British Columbia

More bleak records set in B.C. with 11 more deaths and 717 new cases of COVID-19

B.C. health officials announced 717 new cases of COVID-19 on Tuesday and 11 more deaths, setting several sombre new records for the pandemic.

There are now 198 people in hospital, including 63 in intensive care

A woman in a mask crosses the street in the South Granville neighbourhood of Vancouver on Monday. (Ben Nelms/CBC)

UPDATE, Nov. 26, 2020: Officials have since corrected new case data released during the period of Nov. 16 to Nov. 24, citing "errors in data collection for Fraser Health" for initial inaccuracies. An explanation of the error can be found here, while a full list of the corrected data can be found here.


B.C. health officials announced 717 new cases of COVID-19 on Tuesday and 11 more deaths, setting several sombre new records for the pandemic.

In a written statement, Provincial Health Officer Dr. Bonnie Henry and Health Minister Adrian Dix said there are 6,589 active cases of people infected with the disease caused by the novel coronavirus in B.C. With the latest deaths, the provincial death toll stands at 310.

There are currently 198 people in hospital, with 63 in intensive care. 

Tuesday's numbers mark the highest single-day totals for new cases and deaths, the greatest number of people in hospital and the heaviest active caseload to date.

Henry and Dix, who are not scheduled to provide another live briefing on the pandemic before Thursday, once again urged everyone to do their part to slow this second wave of COVID-19.

"We need everyone working together to stay small, stay local and help us slow the spread of COVID-19 in our province," they said in the written statement.

"Just as we put on our jackets to keep us warm in the rain and snow, so too are our COVID-19 safety layers there to protect all of us. Washing your hands, keeping a safe distance and always wearing a mask in places where you are around people you don't know — these things make a difference."
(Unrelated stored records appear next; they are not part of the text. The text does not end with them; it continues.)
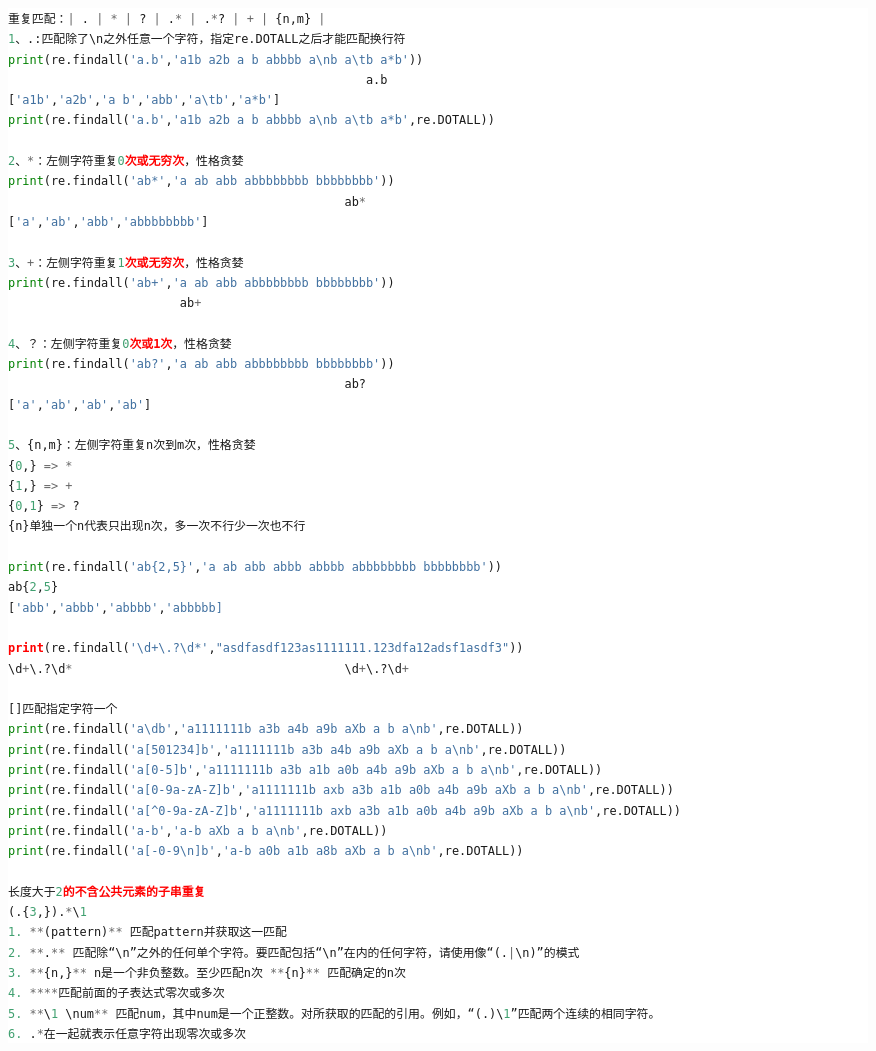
 ```python
重复匹配：| . | * | ? | .* | .*? | + | {n,m} |
1、.:匹配除了\n之外任意一个字符，指定re.DOTALL之后才能匹配换行符
print(re.findall('a.b','a1b a2b a b abbbb a\nb a\tb a*b'))
                                                  a.b
['a1b','a2b','a b','abb','a\tb','a*b']
print(re.findall('a.b','a1b a2b a b abbbb a\nb a\tb a*b',re.DOTALL))

2、*：左侧字符重复0次或无穷次，性格贪婪
print(re.findall('ab*','a ab abb abbbbbbbb bbbbbbbb'))
                                               ab*
['a','ab','abb','abbbbbbbb']

3、+：左侧字符重复1次或无穷次，性格贪婪
print(re.findall('ab+','a ab abb abbbbbbbb bbbbbbbb'))
                        ab+

4、？：左侧字符重复0次或1次，性格贪婪
print(re.findall('ab?','a ab abb abbbbbbbb bbbbbbbb'))
                                               ab?
['a','ab','ab','ab']

5、{n,m}：左侧字符重复n次到m次，性格贪婪
{0,} => *
{1,} => +
{0,1} => ?
{n}单独一个n代表只出现n次，多一次不行少一次也不行

print(re.findall('ab{2,5}','a ab abb abbb abbbb abbbbbbbb bbbbbbbb'))
ab{2,5}
['abb','abbb','abbbb','abbbbb]

print(re.findall('\d+\.?\d*',"asdfasdf123as1111111.123dfa12adsf1asdf3"))
\d+\.?\d*                                      \d+\.?\d+

[]匹配指定字符一个
print(re.findall('a\db','a1111111b a3b a4b a9b aXb a b a\nb',re.DOTALL))
print(re.findall('a[501234]b','a1111111b a3b a4b a9b aXb a b a\nb',re.DOTALL))
print(re.findall('a[0-5]b','a1111111b a3b a1b a0b a4b a9b aXb a b a\nb',re.DOTALL))
print(re.findall('a[0-9a-zA-Z]b','a1111111b axb a3b a1b a0b a4b a9b aXb a b a\nb',re.DOTALL))
print(re.findall('a[^0-9a-zA-Z]b','a1111111b axb a3b a1b a0b a4b a9b aXb a b a\nb',re.DOTALL))
print(re.findall('a-b','a-b aXb a b a\nb',re.DOTALL))
print(re.findall('a[-0-9\n]b','a-b a0b a1b a8b aXb a b a\nb',re.DOTALL))

长度大于2的不含公共元素的子串重复
(.{3,}).*\1
1. **(pattern)** 匹配pattern并获取这一匹配
2. **.** 匹配除“\n”之外的任何单个字符。要匹配包括“\n”在内的任何字符，请使用像“(.|\n)”的模式
3. **{n,}** n是一个非负整数。至少匹配n次 **{n}** 匹配确定的n次
4. ****匹配前面的子表达式零次或多次
5. **\1 \num** 匹配num，其中num是一个正整数。对所获取的匹配的引用。例如，“(.)\1”匹配两个连续的相同字符。
6. .*在一起就表示任意字符出现零次或多次
```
Public health is now actively monitoring 10,960 people across the province, who are in self-isolation due to COVID-19 exposure. 

The majority of the new cases announced Tuesday continue to be in the Lower Mainland, with 484 or 68 per cent in the Fraser Health region and 177 or 25 per cent in the area covered by Vancouver Coastal Health.

People who live in those regions are currently subject to strict restrictions that include a prohibition on socializing with anyone outside of their household. Henry has also advised against any non-essential travel.

But Henry and Dix say the second wave is starting to spread beyond Fraser Health and Vancouver Coastal Health.

"We have seen an increase in new cases on Vancouver Island, in the Interior and in the North, many of which are connected to travel to and from the Lower Mainland. That is why it is important that we stay local and travel less right now," they said.

"When we spend time inside with people from outside of our household, our work group or school cohort, the risks increase for everyone. Instead, let's stay connected virtually and make it a safer winter for all of us."

Jurisdictions across Canada are seeing major spikes in COVID-19 cases, but there have been some glimmers of hope in recent weeks, with news of two promising vaccine candidates. Earlier Tuesday, Canada's deputy chief public health officer said most Canadians could be vaccinated against the novel coronavirus by the end of next year.